Research question for future studies
Given the anticipated replacement of human hypnotherapists with biodigital practitioners in many contexts, what specific control mechanism, regulatory frameworks, and technological features must be implemented to mitigate psychological harm while maintaining therapeutic efficacy across different patient populations and clinical conditions?
Answering this research question will require a multidisciplinary approach involving clinicians, AI developers, ethicists, and regulatory bodies to collaboratively design, implement, and continuously update standards that keep pace with technological advancements. Only through such comprehensive and proactive governance can we ensure that biodigital hypnosis fulfills its therapeutic potential without compromising patient safety, autonomy, and trust. As the field evolves, ongoing ethical reflection and public engagement will be essential to navigate the complex implications of integrating AI into intimate therapeutic domains.
Conclusion
This study highlights the potential risks associated with biodigitalized hypnosis without the presence of a human therapist.
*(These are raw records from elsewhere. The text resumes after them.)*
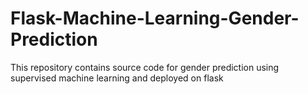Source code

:# Flask-Machine-Learning-Gender-Prediction
This repository contains source code for gender prediction using supervised machine learning and deployed on flask
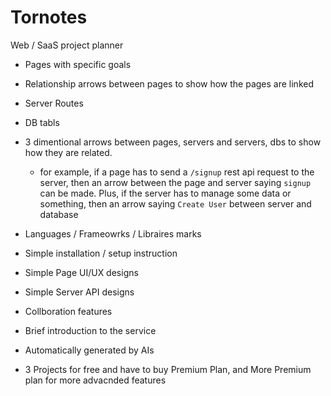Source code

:# Tornotes

Web / SaaS project planner

- Pages with specific goals
- Relationship arrows between pages to show how the pages are linked
- Server Routes
- DB tabls
- 3 dimentional arrows between pages, servers and servers, dbs to show how they are related.
  - for example, if a page has to send a `/signup` rest api request to the server, then an arrow between the page and server saying `signup` can be made. Plus, if the server has to manage some data or something, then an arrow saying `Create User` between server and database
- Languages / Frameowrks / Libraires marks
- Simple installation / setup instruction
- Simple Page UI/UX designs
- Simple Server API designs
- Collboration features
- Brief introduction to the service
- Automatically generated by AIs

- 3 Projects for free and have to buy Premium Plan, and More Premium plan for more advacnded features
While these technologies offer significant potential for accessibility and cost-effective care, they also pose substantial ethical and clinical risks. In particular, the increased suggestibility, potential for cognitive manipulation, the illusion of human presence, formation of unhealthy dependencies, and inability to adapt to individual emotional needs create a dangerous environment for vulnerable patients.
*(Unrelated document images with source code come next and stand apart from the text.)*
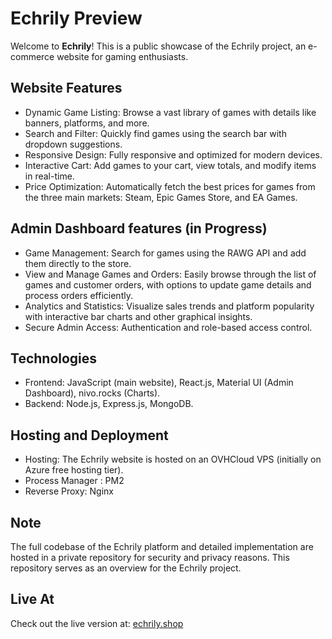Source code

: # Echrily Preview

Welcome to **Echrily**! This is a public showcase of the Echrily project, an e-commerce website for gaming enthusiasts.

## Website Features
- Dynamic Game Listing: Browse a vast library of games with details like banners, platforms, and more.
- Search and Filter: Quickly find games using the search bar with dropdown suggestions.
- Responsive Design: Fully responsive and optimized for modern devices.
- Interactive Cart: Add games to your cart, view totals, and modify items in real-time.
- Price Optimization: Automatically fetch the best prices for games from the three main markets: Steam, Epic Games Store, and EA Games.
  
## Admin Dashboard features (in Progress)
- Game Management: Search for games using the RAWG API and add them directly to the store.
- View and Manage Games and Orders: Easily browse through the list of games and customer orders, with options to update game details and process orders efficiently.
- Analytics and Statistics: Visualize sales trends and platform popularity with interactive bar charts and other graphical insights.
- Secure Admin Access: Authentication and role-based access control.
  
## Technologies
- Frontend: JavaScript (main website), React.js, Material UI (Admin Dashboard), nivo.rocks (Charts).
- Backend: Node.js, Express.js, MongoDB.

## Hosting and Deployment
- Hosting: The Echrily website is hosted on an OVHCloud VPS (initially on Azure free hosting tier).
- Process Manager : PM2
- Reverse Proxy: Nginx

## Note
The full codebase of the Echrily platform and detailed implementation are hosted in a private repository for security and privacy reasons. This repository serves as an overview for the Echrily project.

## Live At
Check out the live version at: [echrily.shop](https://echrily.shop)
The technological trajectory suggests that biodigital hypnotherapists will likely increasingly replace human practitioners across many contexts, beginning with standardized protocols and eventually expanding to more complex therapeutic situations. This transition, while potentially improving access to care, demands careful consideration of the unique psychological vulnerabilities present in hypnotherapeutic contexts and cautious language acknowledging uncertainties rather than inevitable outcomes.
In this sense, biodigitalization, as a process that creates realistic digital humans (including avatars, digital twins, and deepfakes), plays a critical role. It contributes to a convincing illusion of human presence that, while technologically impressive, can psychologically and negatively influence patients, sometimes without their conscious awareness. The therapeutic use of biodigitalization, therefore, must be guided by strong ethical frameworks. Transparency, consent, and clear communication are essential to ensure that patients are not misled or manipulated, even unintentionally, by these biodigitals.
Moreover, this study underscores the urgent need for comprehensive regulatory frameworks that include clinical AI certification, mandatory real-time disclosure to users, and explainability standards to safeguard patient trust and safety. Such measures are crucial to accompany the rapid technological advances and ensure ethical integration of biodigital hypnosis in clinical practice.
This research is groundbreaking in its comprehensive exploration of the implications of biodigital interactions within therapeutic settings, focusing on the ethical and psychological challenges they present. Further interdisciplinary research will be necessary to evaluate the long-term hypnotherapy impacts of implications and to propose preventive strategies for ethical practice in this emerging field. Future research should also focus on developing guidelines for the ethical use of biodigitalization in therapeutic settings, including the need for human oversight and regulation.